I now am discovering that it also clears the space and cobwebs between my ears and helps bring alive interesting thoughts and ideas that I had not plowed up before!
Since the November 2016 Presidential election we have all been facing a menacing picture of a tribally-driven society upsetting people everywhere, as it was way back in 1860 in the run up to the Civil War, when THE issue was basically slavery.
Many people now talk about how so many people who have so much good stuff in common (like simply being residents of the USA) can stumble into the seemingly inescapable trap that plays on a few differences that really are not at all basic to what we all do have in common.
To begin, about 10% of Americans were born abroad and another 30% have at least one grandparent born abroad. The overwhelming majority of us, of course, have forebearers who came to this country from elsewhere, differing only in how long ago the trek was made. How can it be possible that so many Americans, who owe their very existence as Americans to immigration, now want to pull up the ladder and stop such future immigration? I guess the answer is pretty simple—now that I am here I simply want to keep it as is! They seem to forget that it is people like them who made America like it is now, and if they change that process, America will not change and grow as it has in the past.
I know a father and daughter who have extreme disagreements over all aspects of Trump. They are both lawyers; both are bright and well educated, and stubborn. Obviously they have blood in common; culture in common and family bonds that often help bridge differences. The daughter is dutiful and despite her anger at her father she regularly helps him out. Put that story in your pipe and smoke out how that dichotomy arises and persists.
As one digs into what explains these differences in specific cases a few interesting things pop up.
Certainty vs doubt. Perhaps there are some people born to be certain about everything they think they see and others born to be cautiously doubtful. Doubt is essential throughout life because it protects us. If more people valued doubt, there obviously would be fewer people rigidly certain. The overall result could be that more people would realize that Mother Nature gave us two hands for good reasons—on the one and on the other?
Religion varies a lot. Some religions are more rigid than others. They all propagate beliefs and beliefs can become the basis of dogma. Dogma too often is a substitute for rational thought, and compels people into an Us vs.
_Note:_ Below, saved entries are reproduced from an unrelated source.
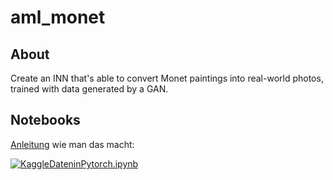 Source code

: # aml_monet
## About
Create an INN that's able to convert Monet paintings into real-world photos, trained with data generated by a GAN.

## Notebooks
[Anleitung](https://colab.research.google.com/github/googlecolab/colabtools/blob/master/notebooks/colab-github-demo.ipynb#scrollTo=Rmai0dD30XzL) wie man das macht:

[![KaggleDateninPytorch.ipynb](https://colab.research.google.com/assets/colab-badge.svg)](https://colab.research.google.com/github/JonasHell/aml_monet/blob/main/notebooks/KaggleDateninPytorch.ipynb)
Them mentality that is not helpful to a pluralistic society.
Memory is essential – most of us know that if we do not remember history we are destined to repeat it. That assumes that we know some history in the first place. Some people who have ‘poor’ memories do not hesitate to contradict themselves, yet they are upset when they are contradicted.
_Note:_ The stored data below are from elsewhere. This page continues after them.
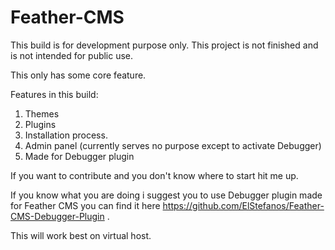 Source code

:# Feather-CMS

This build is for development purpose only. This project is not finished and is not intended for public use.

This only has some core feature.

Features in this build:
  1. Themes
  2. Plugins
  3. Installation process.
  4. Admin panel (currently serves no purpose except to activate Debugger)
  5. Made for Debugger plugin
  
If you want to contribute and you don't know where to start hit me up.

If you know what you are doing i suggest you to use Debugger plugin made for Feather CMS you can find it here https://github.com/ElStefanos/Feather-CMS-Debugger-Plugin .

This will work best on virtual host.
Vocabulary is essential to communicating and thinking carefully and clearly. Some people are quite poor at this and do not recognize that another person who is both repetitive and simpleminded may not be making sense.
These four elements/characteristics of human process lie at the heart of how our population has been susceptible in recent times to what seems like tribalization which increasingly becomes divisive and hostile.
Most of us can survive with less than our share of good sense. Fewer of us can survive with less than our share of good luck. A lot of self-made people believe that they had both good sense AND good luck. They also have a tendency to appreciate other purely self-made people rather than people who used education and establishment values as their route to success in life.
How do we bridge these kinds of gaps which seem to be at the root of a lot of today’s misunderstandings?
First, it will not be easy or fast.
Second, we ALL have to be willing to try.
Last, we will need to be scared into it, either by the ramifications or by the sniffs of bloody conflict.